Please transcribe the entries that follow exactly as they stand, skipping each picture.

● Record extracts

════════════════════

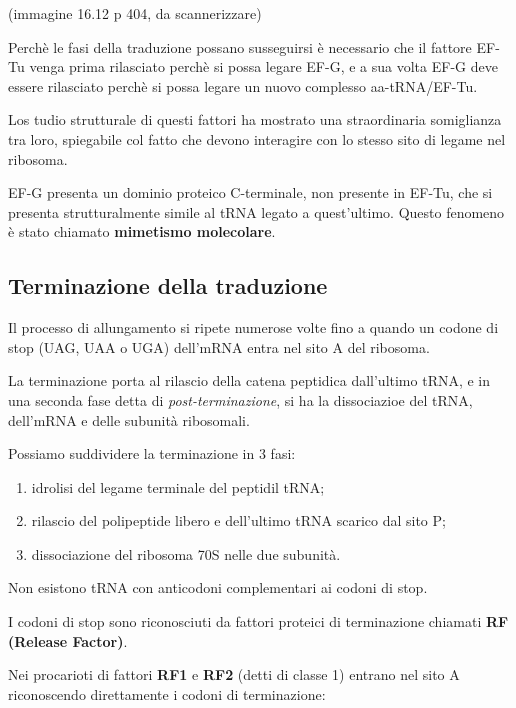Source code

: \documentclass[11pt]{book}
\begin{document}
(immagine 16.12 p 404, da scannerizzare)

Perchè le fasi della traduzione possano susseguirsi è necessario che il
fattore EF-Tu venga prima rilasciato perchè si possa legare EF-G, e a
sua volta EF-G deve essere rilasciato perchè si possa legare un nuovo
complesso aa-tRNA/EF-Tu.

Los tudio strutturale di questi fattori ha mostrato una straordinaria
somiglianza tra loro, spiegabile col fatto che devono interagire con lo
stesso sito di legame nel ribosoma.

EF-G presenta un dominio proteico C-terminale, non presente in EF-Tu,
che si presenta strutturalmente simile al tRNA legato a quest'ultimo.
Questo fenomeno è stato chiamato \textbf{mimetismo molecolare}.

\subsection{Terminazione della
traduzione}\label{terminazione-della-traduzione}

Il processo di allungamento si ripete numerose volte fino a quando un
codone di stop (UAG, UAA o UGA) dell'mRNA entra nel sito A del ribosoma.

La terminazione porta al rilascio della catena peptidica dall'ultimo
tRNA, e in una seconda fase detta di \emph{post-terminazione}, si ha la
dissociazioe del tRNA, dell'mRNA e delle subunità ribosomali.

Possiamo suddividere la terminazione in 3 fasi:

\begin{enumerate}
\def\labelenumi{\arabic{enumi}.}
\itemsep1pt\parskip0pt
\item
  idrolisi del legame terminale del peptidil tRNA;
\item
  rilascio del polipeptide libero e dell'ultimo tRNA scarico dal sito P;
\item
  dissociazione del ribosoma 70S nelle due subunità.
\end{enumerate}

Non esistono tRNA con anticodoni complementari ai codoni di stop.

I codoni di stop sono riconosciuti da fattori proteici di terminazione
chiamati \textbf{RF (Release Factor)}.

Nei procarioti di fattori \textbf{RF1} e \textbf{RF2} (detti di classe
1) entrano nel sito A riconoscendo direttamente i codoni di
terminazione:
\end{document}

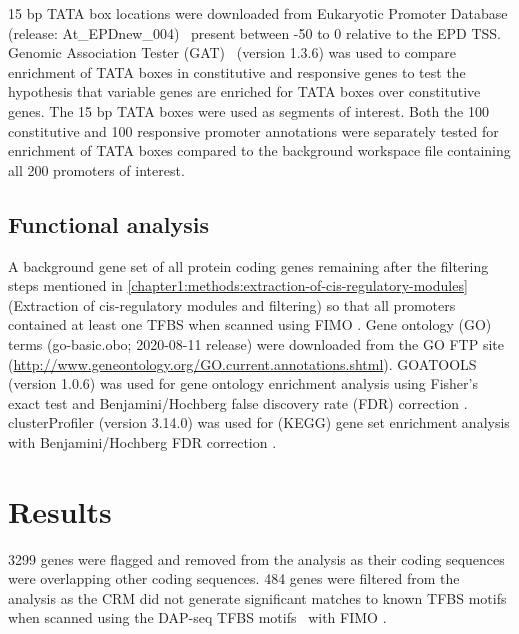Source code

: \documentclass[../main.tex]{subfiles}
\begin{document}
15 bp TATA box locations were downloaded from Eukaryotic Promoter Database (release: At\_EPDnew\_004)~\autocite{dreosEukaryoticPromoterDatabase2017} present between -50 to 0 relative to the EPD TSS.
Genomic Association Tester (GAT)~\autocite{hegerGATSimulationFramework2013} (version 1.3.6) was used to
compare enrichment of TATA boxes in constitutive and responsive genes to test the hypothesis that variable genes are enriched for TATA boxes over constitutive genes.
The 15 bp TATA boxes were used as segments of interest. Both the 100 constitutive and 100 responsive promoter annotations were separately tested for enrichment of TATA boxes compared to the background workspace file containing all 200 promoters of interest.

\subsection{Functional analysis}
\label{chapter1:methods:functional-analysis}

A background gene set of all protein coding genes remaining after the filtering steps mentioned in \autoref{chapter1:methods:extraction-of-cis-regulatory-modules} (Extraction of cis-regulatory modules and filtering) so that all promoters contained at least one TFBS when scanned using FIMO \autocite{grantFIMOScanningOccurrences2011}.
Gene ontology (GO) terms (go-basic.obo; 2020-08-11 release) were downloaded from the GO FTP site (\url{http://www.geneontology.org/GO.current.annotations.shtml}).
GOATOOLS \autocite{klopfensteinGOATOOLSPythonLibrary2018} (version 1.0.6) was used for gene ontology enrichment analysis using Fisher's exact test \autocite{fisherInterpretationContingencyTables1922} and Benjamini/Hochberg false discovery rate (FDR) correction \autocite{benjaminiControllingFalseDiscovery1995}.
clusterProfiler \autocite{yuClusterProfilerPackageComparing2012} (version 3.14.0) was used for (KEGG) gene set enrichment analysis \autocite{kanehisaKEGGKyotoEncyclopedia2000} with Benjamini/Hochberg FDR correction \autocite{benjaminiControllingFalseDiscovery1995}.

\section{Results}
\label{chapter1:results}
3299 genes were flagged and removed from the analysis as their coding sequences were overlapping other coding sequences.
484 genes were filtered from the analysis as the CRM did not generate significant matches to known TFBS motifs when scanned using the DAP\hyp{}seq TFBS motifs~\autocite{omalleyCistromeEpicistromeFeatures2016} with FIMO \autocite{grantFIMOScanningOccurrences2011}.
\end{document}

════════════════════

● Exercise solution
Source code

: \documentclass[11pt]{book}
\begin{document}
(immagine 16.12 p 404, da scannerizzare)

Perchè le fasi della traduzione possano susseguirsi è necessario che il
fattore EF-Tu venga prima rilasciato perchè si possa legare EF-G, e a
sua volta EF-G deve essere rilasciato perchè si possa legare un nuovo
complesso aa-tRNA/EF-Tu.

Los tudio strutturale di questi fattori ha mostrato una straordinaria
somiglianza tra loro, spiegabile col fatto che devono interagire con lo
stesso sito di legame nel ribosoma.

EF-G presenta un dominio proteico C-terminale, non presente in EF-Tu,
che si presenta strutturalmente simile al tRNA legato a quest'ultimo.
Questo fenomeno è stato chiamato \textbf{mimetismo molecolare}.

\subsection{Terminazione della
traduzione}\label{terminazione-della-traduzione}

Il processo di allungamento si ripete numerose volte fino a quando un
codone di stop (UAG, UAA o UGA) dell'mRNA entra nel sito A del ribosoma.

La terminazione porta al rilascio della catena peptidica dall'ultimo
tRNA, e in una seconda fase detta di \emph{post-terminazione}, si ha la
dissociazioe del tRNA, dell'mRNA e delle subunità ribosomali.

Possiamo suddividere la terminazione in 3 fasi:

\begin{enumerate}
\def\labelenumi{\arabic{enumi}.}
\itemsep1pt\parskip0pt
\item
  idrolisi del legame terminale del peptidil tRNA;
\item
  rilascio del polipeptide libero e dell'ultimo tRNA scarico dal sito P;
\item
  dissociazione del ribosoma 70S nelle due subunità.
\end{enumerate}

Non esistono tRNA con anticodoni complementari ai codoni di stop.

I codoni di stop sono riconosciuti da fattori proteici di terminazione
chiamati \textbf{RF (Release Factor)}.

Nei procarioti di fattori \textbf{RF1} e \textbf{RF2} (detti di classe
1) entrano nel sito A riconoscendo direttamente i codoni di
terminazione:
\end{document}

Source code

: \documentclass[../main.tex]{subfiles}
\begin{document}
15 bp TATA box locations were downloaded from Eukaryotic Promoter Database (release: At\_EPDnew\_004)~\autocite{dreosEukaryoticPromoterDatabase2017} present between -50 to 0 relative to the EPD TSS.
Genomic Association Tester (GAT)~\autocite{hegerGATSimulationFramework2013} (version 1.3.6) was used to
compare enrichment of TATA boxes in constitutive and responsive genes to test the hypothesis that variable genes are enriched for TATA boxes over constitutive genes.
The 15 bp TATA boxes were used as segments of interest. Both the 100 constitutive and 100 responsive promoter annotations were separately tested for enrichment of TATA boxes compared to the background workspace file containing all 200 promoters of interest.

\subsection{Functional analysis}
\label{chapter1:methods:functional-analysis}

A background gene set of all protein coding genes remaining after the filtering steps mentioned in \autoref{chapter1:methods:extraction-of-cis-regulatory-modules} (Extraction of cis-regulatory modules and filtering) so that all promoters contained at least one TFBS when scanned using FIMO \autocite{grantFIMOScanningOccurrences2011}.
Gene ontology (GO) terms (go-basic.obo; 2020-08-11 release) were downloaded from the GO FTP site (\url{http://www.geneontology.org/GO.current.annotations.shtml}).
GOATOOLS \autocite{klopfensteinGOATOOLSPythonLibrary2018} (version 1.0.6) was used for gene ontology enrichment analysis using Fisher's exact test \autocite{fisherInterpretationContingencyTables1922} and Benjamini/Hochberg false discovery rate (FDR) correction \autocite{benjaminiControllingFalseDiscovery1995}.
clusterProfiler \autocite{yuClusterProfilerPackageComparing2012} (version 3.14.0) was used for (KEGG) gene set enrichment analysis \autocite{kanehisaKEGGKyotoEncyclopedia2000} with Benjamini/Hochberg FDR correction \autocite{benjaminiControllingFalseDiscovery1995}.

\section{Results}
\label{chapter1:results}
3299 genes were flagged and removed from the analysis as their coding sequences were overlapping other coding sequences.
484 genes were filtered from the analysis as the CRM did not generate significant matches to known TFBS motifs when scanned using the DAP\hyp{}seq TFBS motifs~\autocite{omalleyCistromeEpicistromeFeatures2016} with FIMO \autocite{grantFIMOScanningOccurrences2011}.
\end{document}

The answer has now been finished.